Kafka+flume实时采集数据

一、模拟产生日志

在IDEA的resource文件夹下面新建log4j.properties定义日志格式,其中flume和log4j的整合配置可以查看Log4j Appender

#设置日志格式
log4j.rootCategory=ERROR,console,flume
log4j.appender.console=org.apache.log4j.ConsoleAppender
log4j.appender.console.target=System.err
log4j.appender.console.layout=org.apache.log4j.PatternLayout
log4j.appender.console.layout.ConversionPattern=%d{yy/MM/dd HH:mm:ss} %p %c{1}: %m%n
#flume和log4j整合
log4j.appender.flume = org.apache.flume.clients.log4jappender.Log4jAppender
log4j.appender.flume.Hostname = 192.168.116.10
log4j.appender.flume.Port = 41414
log4j.appender.flume.UnsafeMode = true  

利用java的log4j模拟产生日志

import org.apache.log4j.Logger;
 
public class LoggerGenerator {
    private static Logger logger=Logger.getLogger(LoggerGenerator.class.getName());
    public static void main(String[] args)throws Exception{
        int i=0;
        while (1==1){
            Thread.sleep(1000);
            logger.info("now is "+i);
            i++;
        }
 
    }
}

具体依赖和配置过程可以查看 Flume远程实时采集Windows产生的log4j产生的数据

二、配置Flume

  • 1.1配置flumekafka

我这里使用Flume版本是1.6,所以写法和官网的不一样。
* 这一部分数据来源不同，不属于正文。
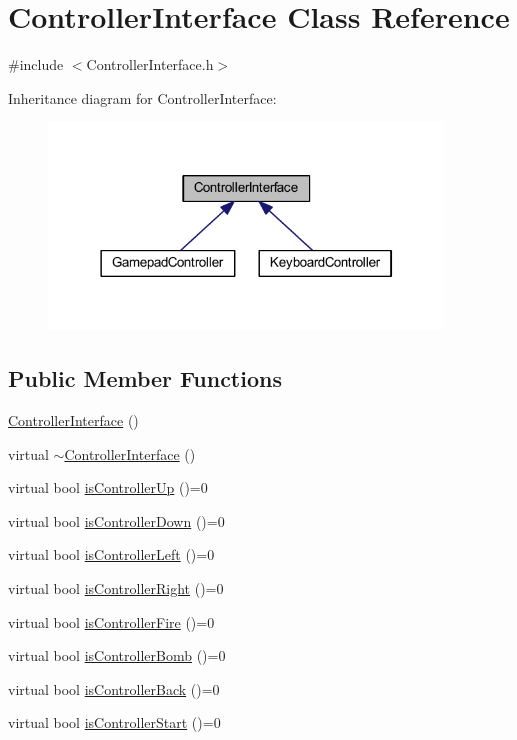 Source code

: \hypertarget{class_controller_interface}{
\section{ControllerInterface Class Reference}
\label{de/d7f/class_controller_interface}
}


{\ttfamily \#include $<$ControllerInterface.h$>$}



Inheritance diagram for ControllerInterface:
\nopagebreak
\begin{figure}[H]
\begin{center}
\leavevmode
\includegraphics[width=297pt]{d2/d9e/class_controller_interface__inherit__graph}
\end{center}
\end{figure}
\subsection*{Public Member Functions}
\begin{DoxyCompactItemize}
\item 
\hyperlink{class_controller_interface_a6b0780664561bf69af0f12f6bbed5602}{ControllerInterface} ()
\item 
virtual \hyperlink{class_controller_interface_ade06ff8cd039030c8b0dffa7b543f8f4}{$\sim$ControllerInterface} ()
\item 
virtual bool \hyperlink{class_controller_interface_a1a139422246c70afd79c9c575643da9e}{isControllerUp} ()=0
\item 
virtual bool \hyperlink{class_controller_interface_aab99aa7e15178e81aec724648be7039e}{isControllerDown} ()=0
\item 
virtual bool \hyperlink{class_controller_interface_a145bb4c3c50672bee5bc83db57099aa3}{isControllerLeft} ()=0
\item 
virtual bool \hyperlink{class_controller_interface_ab4a13d332fc323a5db76be9af054b781}{isControllerRight} ()=0
\item 
virtual bool \hyperlink{class_controller_interface_aac960ad36a741e4f05651fbfd020f0d1}{isControllerFire} ()=0
\item 
virtual bool \hyperlink{class_controller_interface_a8f63bccb0547500f0e27451890400dc5}{isControllerBomb} ()=0
\item 
virtual bool \hyperlink{class_controller_interface_a159f05315dcb80cf0729e80454072228}{isControllerBack} ()=0
\item 
virtual bool \hyperlink{class_controller_interface_a4fb10447e2ea63eb48565a91e8936e6e}{isControllerStart} ()=0
\end{DoxyCompactItemize}


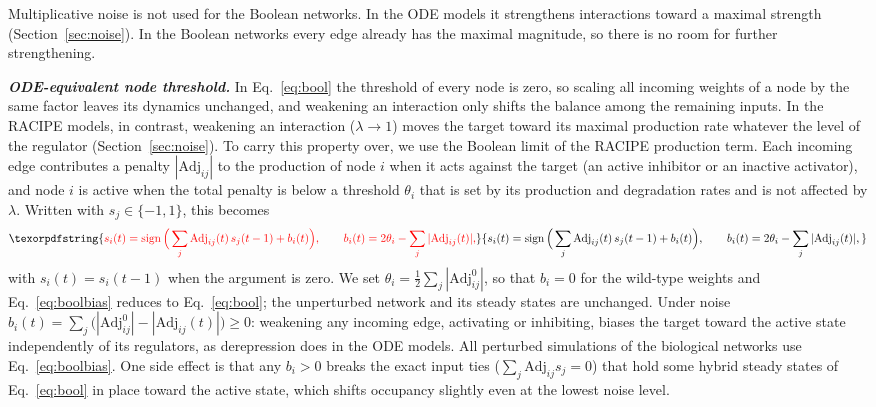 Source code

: \documentclass[11pt]{article}
\newcommand{\adj}{\mathrm{Adj}}
\providecommand{\DIFaddtex}[1]{{\protect\color{red}#1}} %
\providecommand{\DIFdeltex}[1]{} %
\providecommand{\DIFaddbegin}{} %
\providecommand{\DIFaddend}{} %
\providecommand{\DIFdelbegin}{} %
\providecommand{\DIFdelend}{} %
\providecommand{\DIFadd}[1]{\texorpdfstring{\DIFaddtex{#1}}{#1}} %
\providecommand{\DIFdel}[1]{\texorpdfstring{\DIFdeltex{#1}}{}} %
\providecommand{\DIFaddincludegraphics}[2][]{\DIFOincludegraphics[#1]{#2}} %
\providecommand{\DIFdelincludegraphics}[2][]{}
\DeclareRobustCommand{\DIFaddbegin}{\DIFOaddbegin \let\includegraphics\DIFaddincludegraphics} %
\DeclareRobustCommand{\DIFaddend}{\DIFOaddend \let\includegraphics\DIFOincludegraphics} %
\DeclareRobustCommand{\DIFdelbegin}{\DIFOdelbegin \let\includegraphics\DIFdelincludegraphics} %
\DeclareRobustCommand{\DIFdelend}{\DIFOaddend \let\includegraphics\DIFOincludegraphics} %
\begin{document}
\DIFdelbegin \DIFdel{At each time step, each edge weight is scaled by a factor drawn from $\mathcal{N}(1, \sigma^2)$, so that the magnitude of the perturbation scales with the current edge weight:
}%
\DIFdelend \DIFaddbegin \DIFadd{Multiplicative noise is not used for the Boolean networks. In the ODE models it strengthens interactions toward a maximal strength (Section~\ref{sec:noise}). In the Boolean networks every edge already has the maximal magnitude, so there is no room for further strengthening.
}\DIFaddend 

\DIFdelbegin \DIFdel{At each time step, each edge weight is redrawn as its wild-type value plus an independent perturbation, so that the weight fluctuates around its nominal value without drift: }%
\DIFdelend \DIFaddbegin \noindent\textbf{\textit{\DIFadd{ODE-equivalent node threshold.}}} \DIFadd{In Eq.~\ref{eq:bool} the threshold of every node is zero, so scaling all incoming weights of a node by the same factor leaves its dynamics unchanged, and weakening an interaction only shifts the balance among the remaining inputs. In the RACIPE models, in contrast, weakening an interaction ($\lambda \to 1$) moves the target toward its maximal production rate whatever the level of the regulator (Section~\ref{sec:noise}). To carry this property over, we use the Boolean limit of the RACIPE production term. Each incoming edge contributes a penalty $|\adj_{ij}|$ to the production of node $i$ when it acts against the target (an active inhibitor or an inactive activator), and node $i$ is active when the total penalty is below a threshold $\theta_i$ that is set by its production and degradation rates and is not affected by $\lambda$. Written with $s_j \in \{-1,1\}$, this becomes
}\begin{equation} \DIFadd{\label{eq:boolbias}
    s_i(t) = \operatorname{sign}\Big(\sum_j \adj_{ij}(t)\, s_j(t-1) + b_i(t)\Big), \qquad b_i(t) = 2\theta_i - \sum_j |\adj_{ij}(t)|,
}\end{equation}\DIFaddend 
\DIFdelbegin \DIFdel{where $\mathrm{EW}_0$ denotes the wild-type edgeweight. Unlike the additive mode, this formulation prevents long-range drift in parameter values and modelsa situation where molecular fluctuations are transient and the nominal interaction strength is effectively restored between perturbation events.}\DIFdelend \DIFaddbegin \DIFadd{with $s_i(t) = s_i(t-1)$ when the argument is zero. We set $\theta_i = \tfrac12\sum_j |\adj^{0}_{ij}|$, so that $b_i = 0$ for the wild-type weights and Eq.~\ref{eq:boolbias} reduces to Eq.~\ref{eq:bool}; the unperturbed network and its steady states are unchanged. Under noise $b_i(t) = \sum_j \big(|\adj^{0}_{ij}| - |\adj_{ij}(t)|\big) \ge 0$: weakening any incoming edge, activating or inhibiting, biases the target toward the active state independently of its regulators, as derepression does in the ODE models. All perturbed simulations of the biological networks use Eq.~\ref{eq:boolbias}. One side effect is that any $b_i > 0$ breaks the exact input ties ($\sum_j \adj_{ij} s_j = 0$) that hold some hybrid steady states of Eq.~\ref{eq:bool} in place toward the active state, which shifts occupancy slightly even at the lowest noise level.
}\DIFaddend 
\end{document}
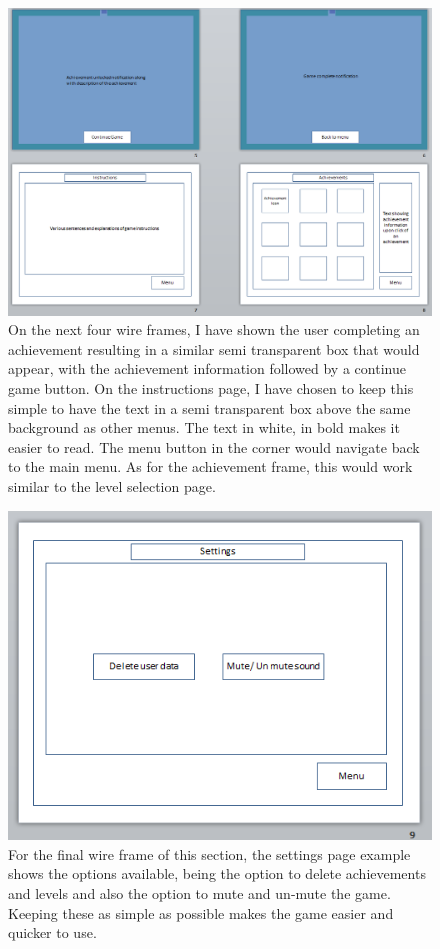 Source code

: \documentclass[a4paper]{article}
\begin{document}
   \begin{figure}[!ht]
   \centering
   \includegraphics[scale=0.6]{wire2.png}
  \caption{On the next four wire frames, I have shown the user completing an
achievement resulting in a similar semi transparent box that would appear, with
the achievement information followed by a continue game button. On the
instructions page, I have chosen to keep this simple to have the text in a semi
transparent box above the same background as other menus. The text in white, in
bold makes it easier to read. The menu button in the corner would navigate back
to the main menu. As for the achievement frame, this would work similar to the
level selection page.}
   \end{figure}
  \begin{figure}[!ht]
   \centering
   \includegraphics[scale=0.7]{wire3.png}
  \caption{For the final wire frame of this section, the settings page example
shows the options available, being the option to delete achievements and levels
and also the option to mute and un-mute the game. Keeping these as simple as
possible makes the game easier and quicker to use.}
   \end{figure}
\end{document}
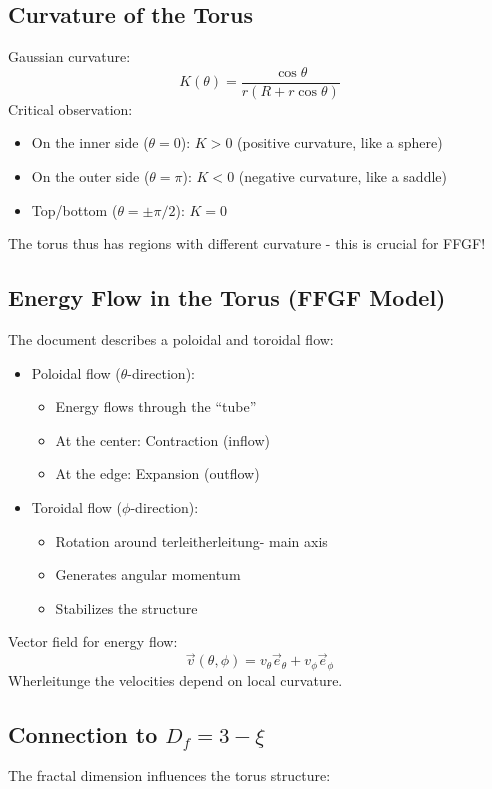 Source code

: \subsection{Curvature of the Torus}
Gaussian curvature:
\[
K(\theta) = \frac{\cos \theta}{r(R + r \cos \theta)}
\]
Critical observation:
\begin{itemize}
	\item On the inner side (\( \theta = 0 \)): \( K > 0 \) (positive curvature, like a sphere)
	\item On the outer side (\( \theta = \pi \)): \( K < 0 \) (negative curvature, like a saddle)
	\item Top/bottom (\( \theta = \pm\pi/2 \)): \( K = 0 \)
\end{itemize}
The torus thus has regions with different curvature - this is crucial for FFGF!

\subsection{Energy Flow in the Torus (FFGF Model)}
The document describes a poloidal and toroidal flow:
\begin{itemize}
	\item Poloidal flow (\( \theta \)-direction):
	\begin{itemize}
		\item Energy flows through the ``tube''
		\item At the center: Contraction (inflow)
		\item At the edge: Expansion (outflow)
	\end{itemize}
	\item Toroidal flow (\( \phi \)-direction):
	\begin{itemize}
		\item Rotation around terleitherleitung- main axis
		\item Generates angular momentum
		\item Stabilizes the structure
	\end{itemize}
\end{itemize}

Vector field for energy flow:
\[
\vec{v}(\theta, \phi) = v_\theta \vec{e}_\theta + v_\phi \vec{e}_\phi
\]
Wherleitunge the velocities depend on local curvature.

\subsection{Connection to \( D_f = 3 - \xi \)}
The fractal dimension influences the torus structure:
如果启动flume的过程中报错.producer.requiredAcks=1, channel=c2, kafka.topic=streaming, type=org.apache.flume.sink.kafka.KafkaSink} } 2018-12-29 06:17:26,698 (conf-file-poller-0) [ERROR - org.apache.flume.node.AbstractConfigurationProvider.loadSinks(AbstractConfigurationProvider.java:427)] Sink k2 has been removed due to an error during configuration org.apache.flume.conf.ConfigurationException: brokerList must contain at least one Kafka broker

应该就是flume版本不同配置不同导致的。

#命名代理
b1.sources = r2
b1.sinks = k2
b1.channels = c2
# 配置监控文件
b1.sources.r2.type =avro
b1.sources.r2.bind=0.0.0.0
b1.sources.r2.port = 41414
#b1.sources.r2.interceptors = i1
#b1.sources.r2.interceptors.i1.type = timestamp
# 配置sink
b1.sinks.k2.type =org.apache.flume.sink.kafka.KafkaSink
b1.sinks.k2.topic = streaming
b1.sinks.k2.brokerList= 192.168.116.10:9092
#b1.sinks.k2.kafka.bootstrap.servers = 192.168.116.10:9092
b1.sinks.k2.producer.requiredAcks = 1
b1.sinks.k2.batchSize = 20
# 配置channel
b1.channels.c2.type = memory
# 将三者串联
b1.sources.r2.channels = c2
b1.sinks.k2.channel = c2

这里地方配置有点复杂,具体配置可以看官网

  • 1.3启动flume

可以在命令行输入flume-ng查看帮助命令,我的启动脚本是

flume-kafka:

flume-ng agent -n b1 -c /usr/local/src/apache-flume-1.6.0-bin/conf -f /usr/local/src/apache-flume-1.6.0-bin/conf/flumekafka.conf -Dflume.root.logger=INFO,console

 

flume-ng agent -n a1 -c $FLUME_HOME/conf -f $FLUME_HOME/conf/streaming.conf -Dflume.root.logger=INFO,console >> /usr/tmp/flume/1.log & (后台启动)

三、配置Kafka

  • 1.启动zookeeper

到每台机器的zookeeper的bin目录输入./zkServer.sh start

  • 2.以后台形式启动kafka

在每台机器上的kafka安装目录的bin目录下输入: kafka-server-start.sh -daemon $KAFKA_HOME/config/server.properties &

确保zookeeper和kafka都已经启动了

  • 3.新建主题

3.1新建一个主题:kafka-topics.sh –create –zookeeper master:2181,slave1:2181,slave2:2181 –replication-factor 1 –partitions 1 –topic streaming

如果出现报错as the leader reported an error: NOT_LEADER_FOR_PARTITION可以到kafka安装目录的logs文件夹下面的server.log查看详细报错。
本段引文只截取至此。